Inverse polymerase chain reaction (inverse PCR) is a variant of the polymerase chain reaction that is used to amplify DNA with only one known sequence. One limitation of conventional PCR is that it requires primers complementary to both termini of the target DNA, but this method allows PCR to be carried out even if only one sequence is available from which primers may be designed.

Inverse PCR is especially useful for the determination of insert locations. For example, various retroviruses and transposons randomly integrate into genomic DNA. To identify the sites where they have entered, the known, "internal" viral or transposon sequences can be used to design primers that will amplify a small portion of the flanking, "external" genomic DNA. The amplified product can then be sequenced and compared with DNA databases to locate the sequence which has been disrupted.

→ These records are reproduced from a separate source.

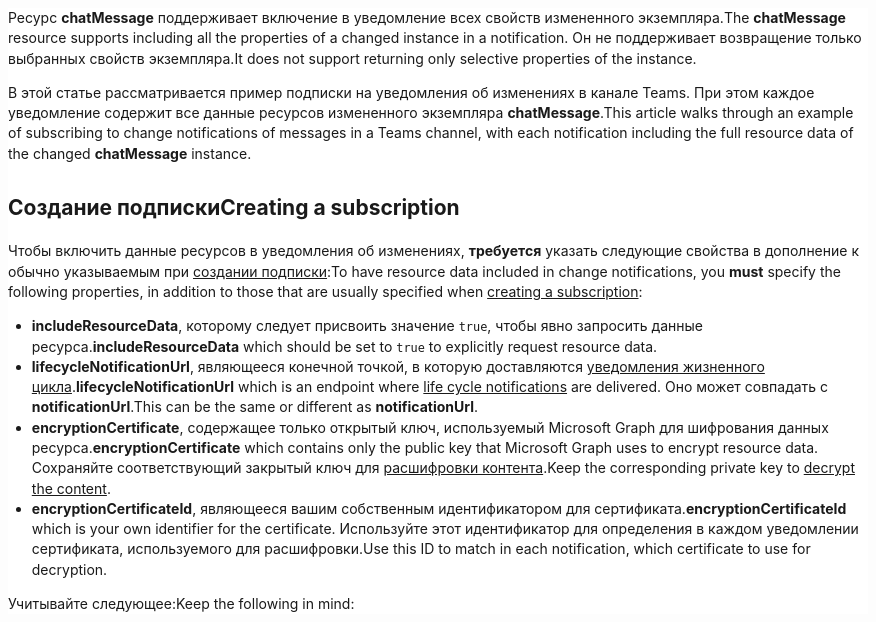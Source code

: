 <span data-ttu-id="7cb4f-125">Ресурс **chatMessage** поддерживает включение в уведомление всех свойств измененного экземпляра.</span><span class="sxs-lookup"><span data-stu-id="7cb4f-125">The **chatMessage** resource supports including all the properties of a changed instance in a notification.</span></span> <span data-ttu-id="7cb4f-126">Он не поддерживает возвращение только выбранных свойств экземпляра.</span><span class="sxs-lookup"><span data-stu-id="7cb4f-126">It does not support returning only selective properties of the instance.</span></span> 

<span data-ttu-id="7cb4f-127">В этой статье рассматривается пример подписки на уведомления об изменениях в канале Teams. При этом каждое уведомление содержит все данные ресурсов измененного экземпляра **chatMessage**.</span><span class="sxs-lookup"><span data-stu-id="7cb4f-127">This article walks through an example of subscribing to change notifications of messages in a Teams channel, with each notification including the full resource data of the changed **chatMessage** instance.</span></span>

## <a name="creating-a-subscription"></a><span data-ttu-id="7cb4f-128">Создание подписки</span><span class="sxs-lookup"><span data-stu-id="7cb4f-128">Creating a subscription</span></span>

<span data-ttu-id="7cb4f-129">Чтобы включить данные ресурсов в уведомления об изменениях, **требуется** указать следующие свойства в дополнение к обычно указываемым при [создании подписки](webhooks.md#creating-a-subscription):</span><span class="sxs-lookup"><span data-stu-id="7cb4f-129">To have resource data included in change notifications, you **must** specify the following properties, in addition to those that are usually specified when [creating a subscription](webhooks.md#creating-a-subscription):</span></span>

- <span data-ttu-id="7cb4f-130">**includeResourceData**, которому следует присвоить значение `true`, чтобы явно запросить данные ресурса.</span><span class="sxs-lookup"><span data-stu-id="7cb4f-130">**includeResourceData** which should be set to `true` to explicitly request resource data.</span></span>
- <span data-ttu-id="7cb4f-131">**lifecycleNotificationUrl**, являющееся конечной точкой, в которую доставляются [уведомления жизненного цикла](#subscription-life-cycle-notifications).</span><span class="sxs-lookup"><span data-stu-id="7cb4f-131">**lifecycleNotificationUrl** which is an endpoint where [life cycle notifications](#subscription-life-cycle-notifications) are delivered.</span></span> <span data-ttu-id="7cb4f-132">Оно может совпадать с **notificationUrl**.</span><span class="sxs-lookup"><span data-stu-id="7cb4f-132">This can be the same or different as **notificationUrl**.</span></span>
- <span data-ttu-id="7cb4f-133">**encryptionCertificate**, содержащее только открытый ключ, используемый Microsoft Graph для шифрования данных ресурса.</span><span class="sxs-lookup"><span data-stu-id="7cb4f-133">**encryptionCertificate** which contains only the public key that Microsoft Graph uses to encrypt resource data.</span></span> <span data-ttu-id="7cb4f-134">Сохраняйте соответствующий закрытый ключ для [расшифровки контента](#decrypting-resource-data-from-change-notifications).</span><span class="sxs-lookup"><span data-stu-id="7cb4f-134">Keep the corresponding private key to [decrypt the content](#decrypting-resource-data-from-change-notifications).</span></span>
- <span data-ttu-id="7cb4f-135">**encryptionCertificateId**, являющееся вашим собственным идентификатором для сертификата.</span><span class="sxs-lookup"><span data-stu-id="7cb4f-135">**encryptionCertificateId** which is your own identifier for the certificate.</span></span> <span data-ttu-id="7cb4f-136">Используйте этот идентификатор для определения в каждом уведомлении сертификата, используемого для расшифровки.</span><span class="sxs-lookup"><span data-stu-id="7cb4f-136">Use this ID to match in each notification, which certificate to use for decryption.</span></span>

<span data-ttu-id="7cb4f-137">Учитывайте следующее:</span><span class="sxs-lookup"><span data-stu-id="7cb4f-137">Keep the following in mind:</span></span>
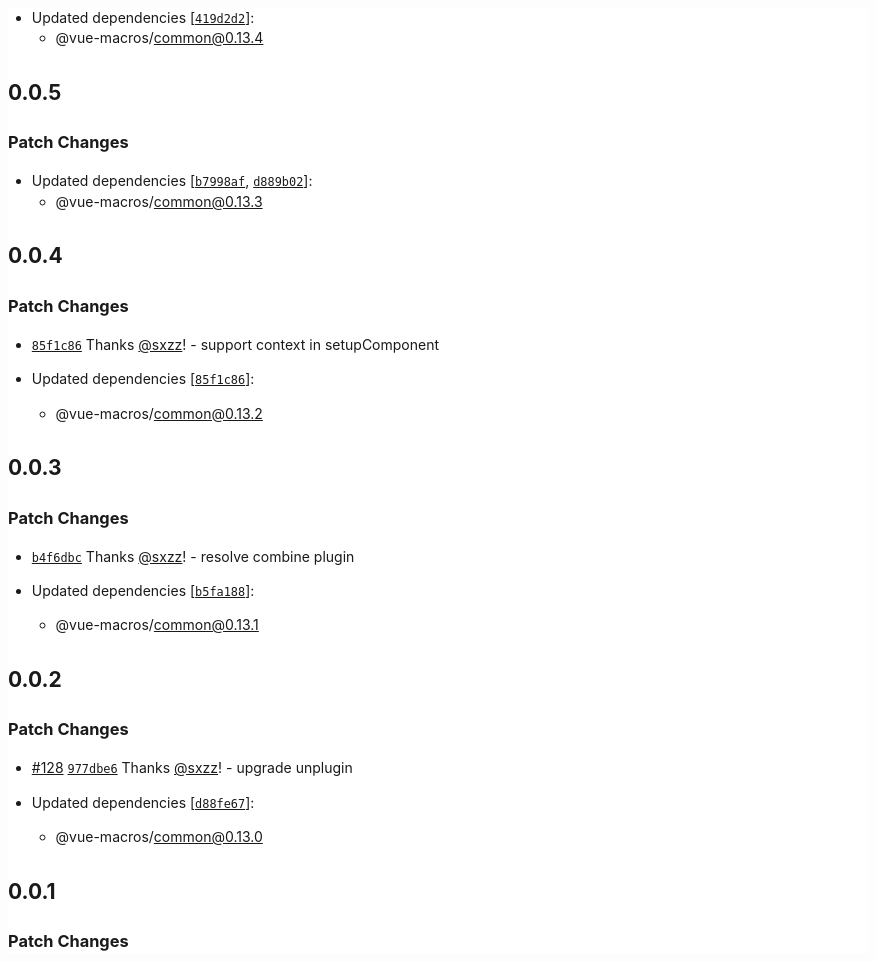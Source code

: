 - Updated dependencies [[`419d2d2`](https://github.com/sxzz/vue-macros/commit/419d2d21e0e01108abb6f628b4546c1c29077002)]:
  - @vue-macros/common@0.13.4

## 0.0.5

### Patch Changes

- Updated dependencies [[`b7998af`](https://github.com/sxzz/vue-macros/commit/b7998afd69a0c8f8a619fab9a379c15ba4ad889f), [`d889b02`](https://github.com/sxzz/vue-macros/commit/d889b028adb80ef02a2c17b7b7d687688cb5d5e5)]:
  - @vue-macros/common@0.13.3

## 0.0.4

### Patch Changes

- [`85f1c86`](https://github.com/sxzz/vue-macros/commit/85f1c8621ffaaeac313974445a0ef41fafdd2137) Thanks [@sxzz](https://github.com/sxzz)! - support context in setupComponent

- Updated dependencies [[`85f1c86`](https://github.com/sxzz/vue-macros/commit/85f1c8621ffaaeac313974445a0ef41fafdd2137)]:
  - @vue-macros/common@0.13.2

## 0.0.3

### Patch Changes

- [`b4f6dbc`](https://github.com/sxzz/vue-macros/commit/b4f6dbcaa7bfd42b2d7e5df6c33b73c63ee5e091) Thanks [@sxzz](https://github.com/sxzz)! - resolve combine plugin

- Updated dependencies [[`b5fa188`](https://github.com/sxzz/vue-macros/commit/b5fa18833b2262e9e416af7e96f83391efc877bb)]:
  - @vue-macros/common@0.13.1

## 0.0.2

### Patch Changes

- [#128](https://github.com/sxzz/vue-macros/pull/128) [`977dbe6`](https://github.com/sxzz/vue-macros/commit/977dbe6649f8016e3bee43ec8fd91d399f749151) Thanks [@sxzz](https://github.com/sxzz)! - upgrade unplugin

- Updated dependencies [[`d88fe67`](https://github.com/sxzz/vue-macros/commit/d88fe674258c2d9d418d5b2e56aea6f70a199776)]:
  - @vue-macros/common@0.13.0

## 0.0.1

### Patch Changes
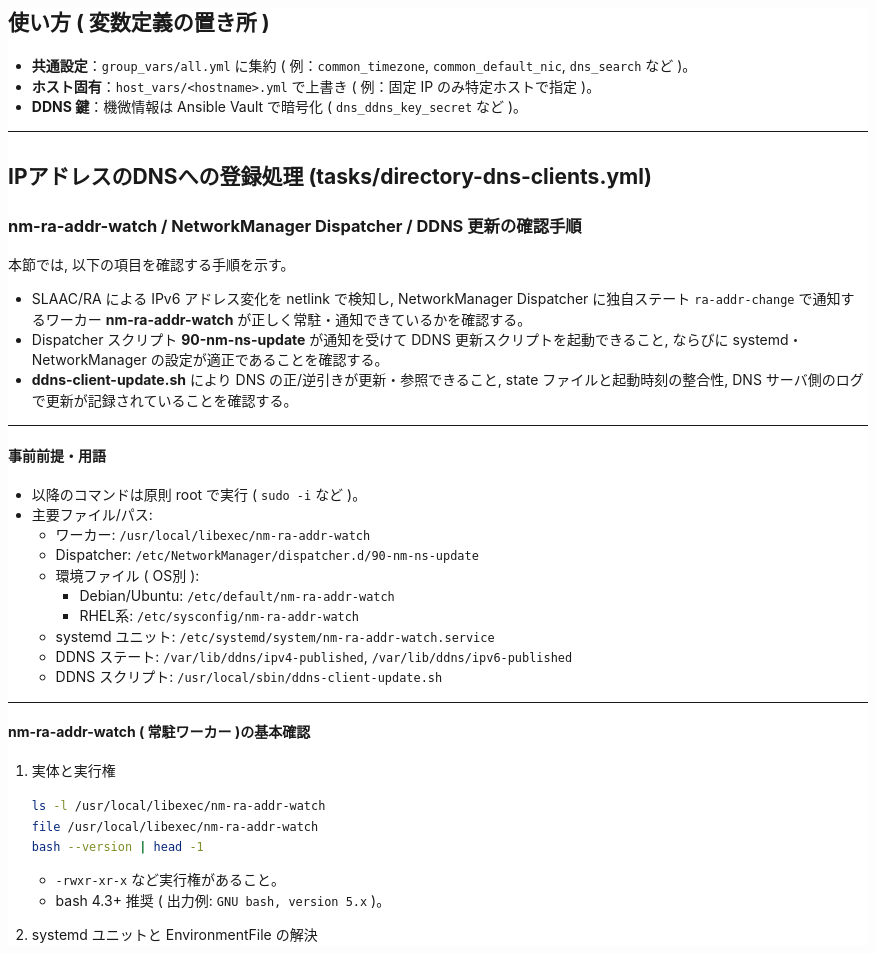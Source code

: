 ## 使い方 ( 変数定義の置き所 )

- **共通設定**：`group_vars/all.yml` に集約 ( 例：`common_timezone`, `common_default_nic`, `dns_search` など )。
- **ホスト固有**：`host_vars/<hostname>.yml` で上書き ( 例：固定 IP のみ特定ホストで指定 )。
- **DDNS 鍵**：機微情報は Ansible Vault で暗号化 ( `dns_ddns_key_secret` など )。

---

## IPアドレスのDNSへの登録処理 (tasks/directory-dns-clients.yml)

### nm-ra-addr-watch / NetworkManager Dispatcher / DDNS 更新の確認手順

本節では, 以下の項目を確認する手順を示す。

- SLAAC/RA による IPv6 アドレス変化を netlink で検知し, NetworkManager Dispatcher に独自ステート `ra-addr-change` で通知するワーカー **nm-ra-addr-watch** が正しく常駐・通知できているかを確認する。
- Dispatcher スクリプト **90-nm-ns-update** が通知を受けて DDNS 更新スクリプトを起動できること, ならびに systemd・NetworkManager の設定が適正であることを確認する。
- **ddns-client-update.sh** により DNS の正/逆引きが更新・参照できること, state ファイルと起動時刻の整合性, DNS サーバ側のログで更新が記録されていることを確認する。

---

#### 事前前提・用語

- 以降のコマンドは原則 root で実行 ( `sudo -i` など )。
- 主要ファイル/パス:
  - ワーカー: `/usr/local/libexec/nm-ra-addr-watch`
  - Dispatcher: `/etc/NetworkManager/dispatcher.d/90-nm-ns-update`
  - 環境ファイル ( OS別 ):
    - Debian/Ubuntu: `/etc/default/nm-ra-addr-watch`
    - RHEL系: `/etc/sysconfig/nm-ra-addr-watch`
  - systemd ユニット: `/etc/systemd/system/nm-ra-addr-watch.service`
  - DDNS ステート: `/var/lib/ddns/ipv4-published`, `/var/lib/ddns/ipv6-published`
  - DDNS スクリプト: `/usr/local/sbin/ddns-client-update.sh`

---

#### nm-ra-addr-watch ( 常駐ワーカー )の基本確認

1. 実体と実行権

   ```bash
   ls -l /usr/local/libexec/nm-ra-addr-watch
   file /usr/local/libexec/nm-ra-addr-watch
   bash --version | head -1
   ```

   - `-rwxr-xr-x` など実行権があること。
   - bash 4.3+ 推奨 ( 出力例: `GNU bash, version 5.x` )。

2. systemd ユニットと EnvironmentFile の解決
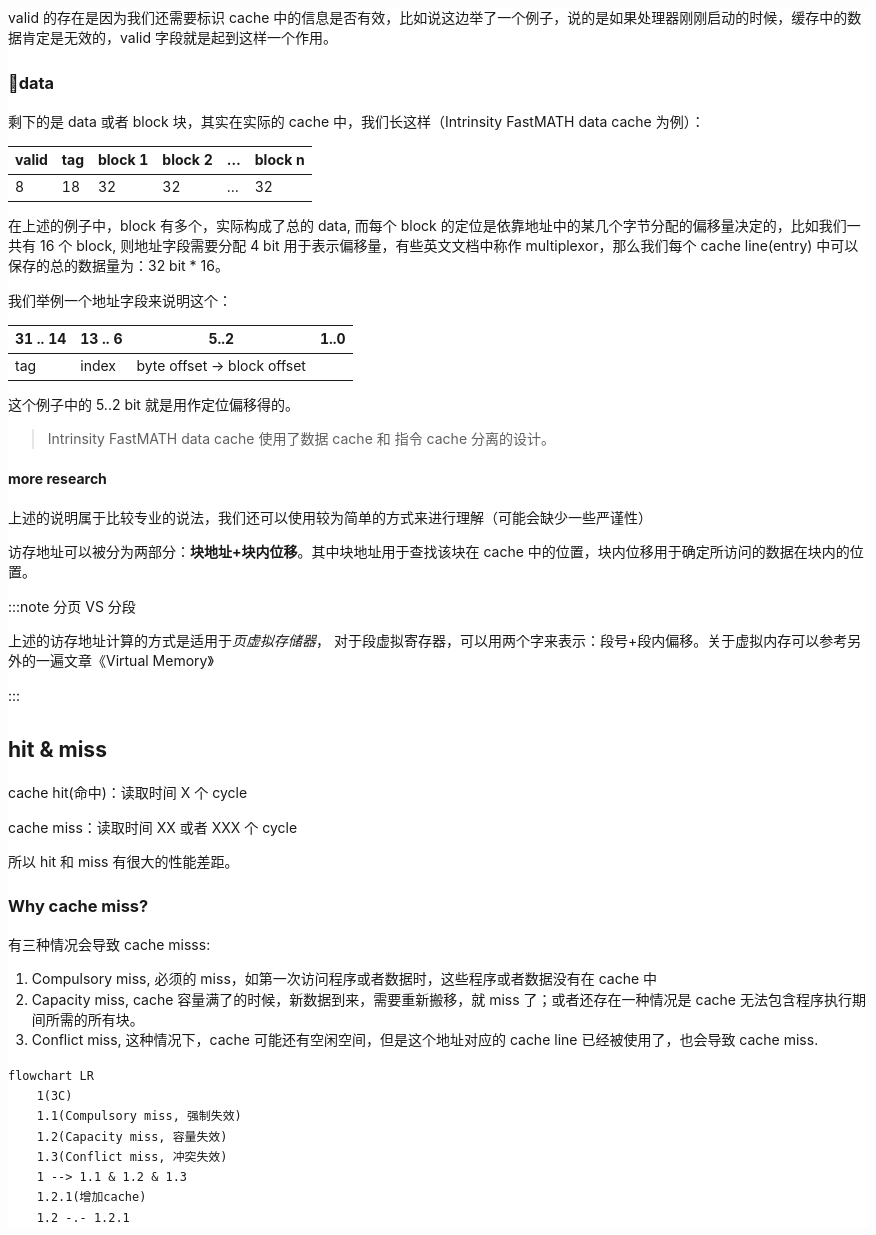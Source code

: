 valid 的存在是因为我们还需要标识 cache 中的信息是否有效，比如说这边举了一个例子，说的是如果处理器刚刚启动的时候，缓存中的数据肯定是无效的，valid 字段就是起到这样一个作用。

### 💯data

剩下的是 data 或者 block 块，其实在实际的 cache 中，我们长这样（Intrinsity FastMATH data cache 为例）：

| valid | tag  | block 1 | block 2 | …    | block n |
| ----- | ---- | ------- | ------- | ---- | ------- |
| 8     | 18   | 32      | 32      | …    | 32      |

在上述的例子中，block 有多个，实际构成了总的 data,  而每个 block 的定位是依靠地址中的某几个字节分配的偏移量决定的，比如我们一共有 16 个 block, 则地址字段需要分配 4 bit 用于表示偏移量，有些英文文档中称作 multiplexor，那么我们每个 cache line(entry) 中可以保存的总的数据量为：32 bit * 16。

我们举例一个地址字段来说明这个：

| 31 .. 14 | 13 .. 6 | 5..2                        | 1..0 |
| -------- | ------- | --------------------------- | ---- |
| tag      | index   | byte offset -> block offset |      |

这个例子中的 5..2 bit 就是用作定位偏移得的。

> Intrinsity FastMATH data cache  使用了数据 cache 和 指令 cache 分离的设计。

#### more research

上述的说明属于比较专业的说法，我们还可以使用较为简单的方式来进行理解（可能会缺少一些严谨性）

访存地址可以被分为两部分：**块地址+块内位移**。其中块地址用于查找该块在 cache 中的位置，块内位移用于确定所访问的数据在块内的位置。

:::note 分页 VS 分段

上述的访存地址计算的方式是适用于*页虚拟存储器*， 对于段虚拟寄存器，可以用两个字来表示：段号+段内偏移。关于虚拟内存可以参考另外的一遍文章《Virtual Memory》

:::

## hit & miss

cache hit(命中)：读取时间 X 个 cycle

cache miss：读取时间 XX 或者 XXX 个 cycle

所以 hit 和 miss 有很大的性能差距。

### Why cache miss?

有三种情况会导致 cache misss:

1. Compulsory miss, 必须的 miss，如第一次访问程序或者数据时，这些程序或者数据没有在 cache 中
2. Capacity miss, cache 容量满了的时候，新数据到来，需要重新搬移，就 miss 了；或者还存在一种情况是 cache 无法包含程序执行期间所需的所有块。
3. Conflict miss,  这种情况下，cache 可能还有空闲空间，但是这个地址对应的 cache line 已经被使用了，也会导致 cache miss.

```mermaid
flowchart LR
	1(3C)
	1.1(Compulsory miss, 强制失效)
	1.2(Capacity miss, 容量失效)
	1.3(Conflict miss, 冲突失效)
	1 --> 1.1 & 1.2 & 1.3
	1.2.1(增加cache)
	1.2 -.- 1.2.1
```
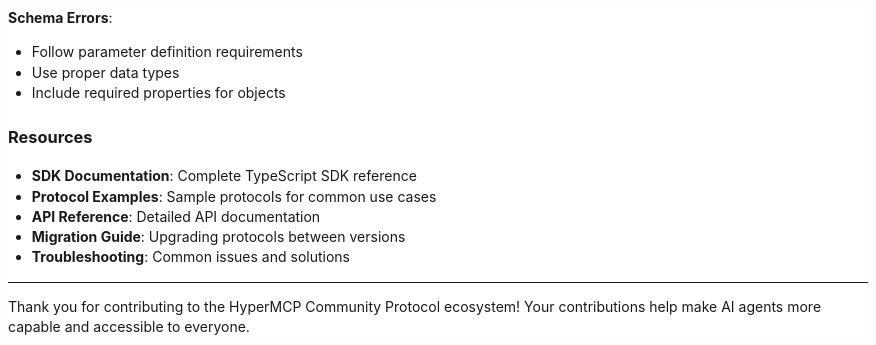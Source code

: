 **Schema Errors**:

- Follow parameter definition requirements
- Use proper data types
- Include required properties for objects

### Resources

- **SDK Documentation**: Complete TypeScript SDK reference
- **Protocol Examples**: Sample protocols for common use cases
- **API Reference**: Detailed API documentation
- **Migration Guide**: Upgrading protocols between versions
- **Troubleshooting**: Common issues and solutions

---

Thank you for contributing to the HyperMCP Community Protocol ecosystem! Your contributions help make AI agents more capable and accessible to everyone.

The inverse PCR method involves a series of restriction digests and ligation, resulting in a looped fragment that can be primed for PCR from a single section of known sequence. Then, like other polymerase chain reaction processes, the DNA is amplified by the thermostable DNA polymerase:

1. A target region with an internal section of known sequence and unknown flanking regions is identified
2. Genomic DNA is digested into fragments of a few kilobases by a usually low-moderate frequency (6-8 base) cutting restriction enzyme.
3. Under low DNA concentrations or quick ligation conditions, self-ligation is induced to give a circular DNA product.
4. PCR is carried out as usual with the circular template, with primers complementary to sections of the known internal sequence pointing outwards.

Finally the sequence of the sequenced PCR product is compared against sequence databases.
It is used in case of chromosome crawling.